TRY IT
An exact copy of each record is required.

(Saved entries)
#####
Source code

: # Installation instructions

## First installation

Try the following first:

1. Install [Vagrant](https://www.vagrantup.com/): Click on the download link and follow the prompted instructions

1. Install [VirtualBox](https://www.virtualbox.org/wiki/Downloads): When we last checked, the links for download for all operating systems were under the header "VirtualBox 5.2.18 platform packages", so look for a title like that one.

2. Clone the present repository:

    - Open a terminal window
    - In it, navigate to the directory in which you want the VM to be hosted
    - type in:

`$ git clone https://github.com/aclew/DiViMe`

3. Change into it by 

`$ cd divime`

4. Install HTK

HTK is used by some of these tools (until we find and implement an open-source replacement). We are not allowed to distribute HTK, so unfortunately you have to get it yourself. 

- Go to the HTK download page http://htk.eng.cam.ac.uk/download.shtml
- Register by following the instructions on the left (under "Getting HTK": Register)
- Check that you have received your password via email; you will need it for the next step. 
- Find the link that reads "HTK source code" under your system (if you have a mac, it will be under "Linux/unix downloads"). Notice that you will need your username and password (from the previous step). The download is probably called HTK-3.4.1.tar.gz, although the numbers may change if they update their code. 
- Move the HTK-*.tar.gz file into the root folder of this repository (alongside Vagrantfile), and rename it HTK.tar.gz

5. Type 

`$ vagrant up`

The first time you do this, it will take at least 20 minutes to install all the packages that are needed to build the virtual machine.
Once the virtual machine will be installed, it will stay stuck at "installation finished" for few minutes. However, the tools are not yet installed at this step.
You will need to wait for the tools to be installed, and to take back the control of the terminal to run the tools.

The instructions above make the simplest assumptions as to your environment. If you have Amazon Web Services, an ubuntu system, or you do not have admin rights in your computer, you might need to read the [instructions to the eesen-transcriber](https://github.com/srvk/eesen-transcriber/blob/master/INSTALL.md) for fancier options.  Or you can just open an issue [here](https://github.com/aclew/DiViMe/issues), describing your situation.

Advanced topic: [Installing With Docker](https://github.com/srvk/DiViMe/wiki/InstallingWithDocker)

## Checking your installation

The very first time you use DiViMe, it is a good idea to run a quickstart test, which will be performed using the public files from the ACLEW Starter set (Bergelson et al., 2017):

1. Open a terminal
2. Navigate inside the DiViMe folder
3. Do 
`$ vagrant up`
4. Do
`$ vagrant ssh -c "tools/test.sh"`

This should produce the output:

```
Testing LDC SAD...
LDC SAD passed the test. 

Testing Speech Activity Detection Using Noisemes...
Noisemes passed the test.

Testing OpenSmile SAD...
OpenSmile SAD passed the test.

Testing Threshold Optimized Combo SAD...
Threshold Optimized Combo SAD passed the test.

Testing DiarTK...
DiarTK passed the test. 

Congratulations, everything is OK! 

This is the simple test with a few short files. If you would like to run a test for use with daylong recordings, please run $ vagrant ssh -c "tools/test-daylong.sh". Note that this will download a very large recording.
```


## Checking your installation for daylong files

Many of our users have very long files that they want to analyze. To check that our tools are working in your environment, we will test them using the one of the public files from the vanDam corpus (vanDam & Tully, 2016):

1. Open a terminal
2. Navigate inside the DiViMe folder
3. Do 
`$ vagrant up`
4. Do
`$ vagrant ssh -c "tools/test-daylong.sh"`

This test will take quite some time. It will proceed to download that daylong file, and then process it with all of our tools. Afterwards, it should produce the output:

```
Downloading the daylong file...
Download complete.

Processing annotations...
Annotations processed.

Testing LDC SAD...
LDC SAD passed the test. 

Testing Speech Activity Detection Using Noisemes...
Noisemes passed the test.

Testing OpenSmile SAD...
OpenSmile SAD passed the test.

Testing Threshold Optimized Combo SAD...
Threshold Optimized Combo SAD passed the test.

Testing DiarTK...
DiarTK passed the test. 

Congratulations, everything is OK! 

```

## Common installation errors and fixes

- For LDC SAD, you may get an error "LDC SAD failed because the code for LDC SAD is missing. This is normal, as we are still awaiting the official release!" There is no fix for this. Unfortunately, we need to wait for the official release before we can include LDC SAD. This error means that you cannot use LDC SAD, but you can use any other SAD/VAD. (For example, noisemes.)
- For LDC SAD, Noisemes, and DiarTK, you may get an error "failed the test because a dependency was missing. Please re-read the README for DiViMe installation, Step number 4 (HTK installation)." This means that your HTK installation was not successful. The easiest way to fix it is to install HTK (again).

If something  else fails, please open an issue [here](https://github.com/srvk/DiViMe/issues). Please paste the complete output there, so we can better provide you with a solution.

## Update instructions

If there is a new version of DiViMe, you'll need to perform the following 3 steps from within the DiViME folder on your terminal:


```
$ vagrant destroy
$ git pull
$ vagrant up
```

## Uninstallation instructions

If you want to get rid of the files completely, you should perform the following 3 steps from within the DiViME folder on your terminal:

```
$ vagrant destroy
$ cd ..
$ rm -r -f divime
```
#####
SOLUTION
Source code

: # Installation instructions

## First installation

Try the following first:

1. Install [Vagrant](https://www.vagrantup.com/): Click on the download link and follow the prompted instructions

1. Install [VirtualBox](https://www.virtualbox.org/wiki/Downloads): When we last checked, the links for download for all operating systems were under the header "VirtualBox 5.2.18 platform packages", so look for a title like that one.

2. Clone the present repository:

    - Open a terminal window
    - In it, navigate to the directory in which you want the VM to be hosted
    - type in:

`$ git clone https://github.com/aclew/DiViMe`

3. Change into it by 

`$ cd divime`

4. Install HTK

HTK is used by some of these tools (until we find and implement an open-source replacement). We are not allowed to distribute HTK, so unfortunately you have to get it yourself. 

- Go to the HTK download page http://htk.eng.cam.ac.uk/download.shtml
- Register by following the instructions on the left (under "Getting HTK": Register)
- Check that you have received your password via email; you will need it for the next step. 
- Find the link that reads "HTK source code" under your system (if you have a mac, it will be under "Linux/unix downloads"). Notice that you will need your username and password (from the previous step). The download is probably called HTK-3.4.1.tar.gz, although the numbers may change if they update their code. 
- Move the HTK-*.tar.gz file into the root folder of this repository (alongside Vagrantfile), and rename it HTK.tar.gz

5. Type 

`$ vagrant up`

The first time you do this, it will take at least 20 minutes to install all the packages that are needed to build the virtual machine.
Once the virtual machine will be installed, it will stay stuck at "installation finished" for few minutes. However, the tools are not yet installed at this step.
You will need to wait for the tools to be installed, and to take back the control of the terminal to run the tools.

The instructions above make the simplest assumptions as to your environment. If you have Amazon Web Services, an ubuntu system, or you do not have admin rights in your computer, you might need to read the [instructions to the eesen-transcriber](https://github.com/srvk/eesen-transcriber/blob/master/INSTALL.md) for fancier options.  Or you can just open an issue [here](https://github.com/aclew/DiViMe/issues), describing your situation.

Advanced topic: [Installing With Docker](https://github.com/srvk/DiViMe/wiki/InstallingWithDocker)

## Checking your installation

The very first time you use DiViMe, it is a good idea to run a quickstart test, which will be performed using the public files from the ACLEW Starter set (Bergelson et al., 2017):

1. Open a terminal
2. Navigate inside the DiViMe folder
3. Do 
`$ vagrant up`
4. Do
`$ vagrant ssh -c "tools/test.sh"`

This should produce the output:

```
Testing LDC SAD...
LDC SAD passed the test. 

Testing Speech Activity Detection Using Noisemes...
Noisemes passed the test.

Testing OpenSmile SAD...
OpenSmile SAD passed the test.

Testing Threshold Optimized Combo SAD...
Threshold Optimized Combo SAD passed the test.

Testing DiarTK...
DiarTK passed the test. 

Congratulations, everything is OK! 

This is the simple test with a few short files. If you would like to run a test for use with daylong recordings, please run $ vagrant ssh -c "tools/test-daylong.sh". Note that this will download a very large recording.
```


## Checking your installation for daylong files

Many of our users have very long files that they want to analyze. To check that our tools are working in your environment, we will test them using the one of the public files from the vanDam corpus (vanDam & Tully, 2016):

1. Open a terminal
2. Navigate inside the DiViMe folder
3. Do 
`$ vagrant up`
4. Do
`$ vagrant ssh -c "tools/test-daylong.sh"`

This test will take quite some time. It will proceed to download that daylong file, and then process it with all of our tools. Afterwards, it should produce the output:

```
Downloading the daylong file...
Download complete.

Processing annotations...
Annotations processed.

Testing LDC SAD...
LDC SAD passed the test. 

Testing Speech Activity Detection Using Noisemes...
Noisemes passed the test.

Testing OpenSmile SAD...
OpenSmile SAD passed the test.

Testing Threshold Optimized Combo SAD...
Threshold Optimized Combo SAD passed the test.

Testing DiarTK...
DiarTK passed the test. 

Congratulations, everything is OK! 

```

## Common installation errors and fixes

- For LDC SAD, you may get an error "LDC SAD failed because the code for LDC SAD is missing. This is normal, as we are still awaiting the official release!" There is no fix for this. Unfortunately, we need to wait for the official release before we can include LDC SAD. This error means that you cannot use LDC SAD, but you can use any other SAD/VAD. (For example, noisemes.)
- For LDC SAD, Noisemes, and DiarTK, you may get an error "failed the test because a dependency was missing. Please re-read the README for DiViMe installation, Step number 4 (HTK installation)." This means that your HTK installation was not successful. The easiest way to fix it is to install HTK (again).

If something  else fails, please open an issue [here](https://github.com/srvk/DiViMe/issues). Please paste the complete output there, so we can better provide you with a solution.

## Update instructions

If there is a new version of DiViMe, you'll need to perform the following 3 steps from within the DiViME folder on your terminal:


```
$ vagrant destroy
$ git pull
$ vagrant up
```

## Uninstallation instructions

If you want to get rid of the files completely, you should perform the following 3 steps from within the DiViME folder on your terminal:

```
$ vagrant destroy
$ cd ..
$ rm -r -f divime
```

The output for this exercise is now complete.